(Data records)
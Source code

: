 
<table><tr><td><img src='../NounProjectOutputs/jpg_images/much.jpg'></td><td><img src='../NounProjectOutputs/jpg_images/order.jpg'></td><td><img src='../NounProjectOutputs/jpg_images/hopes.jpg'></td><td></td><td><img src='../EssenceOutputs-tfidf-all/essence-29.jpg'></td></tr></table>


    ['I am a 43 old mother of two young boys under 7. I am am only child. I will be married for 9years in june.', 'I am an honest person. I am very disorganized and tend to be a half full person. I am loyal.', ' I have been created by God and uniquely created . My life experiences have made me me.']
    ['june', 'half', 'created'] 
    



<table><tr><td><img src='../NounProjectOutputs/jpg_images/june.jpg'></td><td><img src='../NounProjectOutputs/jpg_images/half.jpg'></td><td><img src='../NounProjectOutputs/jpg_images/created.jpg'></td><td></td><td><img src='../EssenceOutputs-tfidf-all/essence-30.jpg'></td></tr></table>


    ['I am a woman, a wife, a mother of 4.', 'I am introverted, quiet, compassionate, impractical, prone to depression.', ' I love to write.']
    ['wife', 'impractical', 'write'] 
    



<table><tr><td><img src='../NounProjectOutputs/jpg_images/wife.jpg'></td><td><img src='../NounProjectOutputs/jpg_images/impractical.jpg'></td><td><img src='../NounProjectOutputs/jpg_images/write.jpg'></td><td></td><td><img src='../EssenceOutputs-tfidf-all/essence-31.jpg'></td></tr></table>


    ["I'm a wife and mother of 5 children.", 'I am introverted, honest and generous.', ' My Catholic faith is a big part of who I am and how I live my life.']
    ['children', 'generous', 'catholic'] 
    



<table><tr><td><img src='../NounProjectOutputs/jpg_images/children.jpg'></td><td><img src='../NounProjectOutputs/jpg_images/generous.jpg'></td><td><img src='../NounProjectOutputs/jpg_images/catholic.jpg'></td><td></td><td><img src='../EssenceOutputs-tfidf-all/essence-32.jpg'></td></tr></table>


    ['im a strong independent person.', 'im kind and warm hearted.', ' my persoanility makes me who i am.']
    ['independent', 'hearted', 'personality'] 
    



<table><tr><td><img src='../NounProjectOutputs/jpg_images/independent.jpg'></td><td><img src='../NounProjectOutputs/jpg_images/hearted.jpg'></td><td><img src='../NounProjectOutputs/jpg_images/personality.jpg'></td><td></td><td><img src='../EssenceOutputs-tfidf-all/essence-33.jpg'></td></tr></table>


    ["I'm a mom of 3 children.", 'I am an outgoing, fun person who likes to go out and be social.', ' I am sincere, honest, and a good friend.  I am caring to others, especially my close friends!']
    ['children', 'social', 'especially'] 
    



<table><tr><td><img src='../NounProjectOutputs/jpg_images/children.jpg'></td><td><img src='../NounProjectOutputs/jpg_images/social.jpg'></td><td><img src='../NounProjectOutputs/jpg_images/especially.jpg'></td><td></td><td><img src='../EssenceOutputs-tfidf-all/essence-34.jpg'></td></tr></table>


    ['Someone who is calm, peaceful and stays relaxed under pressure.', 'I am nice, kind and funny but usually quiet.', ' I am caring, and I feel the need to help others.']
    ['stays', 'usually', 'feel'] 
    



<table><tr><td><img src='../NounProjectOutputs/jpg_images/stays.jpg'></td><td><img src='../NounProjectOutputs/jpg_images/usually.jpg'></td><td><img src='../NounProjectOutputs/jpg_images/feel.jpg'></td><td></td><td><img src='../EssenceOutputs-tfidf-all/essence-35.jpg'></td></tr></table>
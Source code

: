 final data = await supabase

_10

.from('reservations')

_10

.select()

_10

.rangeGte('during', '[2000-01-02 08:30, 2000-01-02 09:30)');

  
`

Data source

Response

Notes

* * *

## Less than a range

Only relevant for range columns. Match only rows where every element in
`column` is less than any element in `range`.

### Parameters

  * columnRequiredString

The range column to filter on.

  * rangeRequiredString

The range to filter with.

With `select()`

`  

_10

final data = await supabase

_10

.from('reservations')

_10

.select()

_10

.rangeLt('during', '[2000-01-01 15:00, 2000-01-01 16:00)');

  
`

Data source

What is required ->
Could you reproduce, exactly as written, the lines running from the one with "The range to filter with." to the end of the entries above?

Expected output ->
The range to filter with.

With `select()`

`  

_10

final data = await supabase

_10

.from('reservations')

_10

.select()

_10

.rangeLt('during', '[2000-01-01 15:00, 2000-01-01 16:00)');

  
`

Data source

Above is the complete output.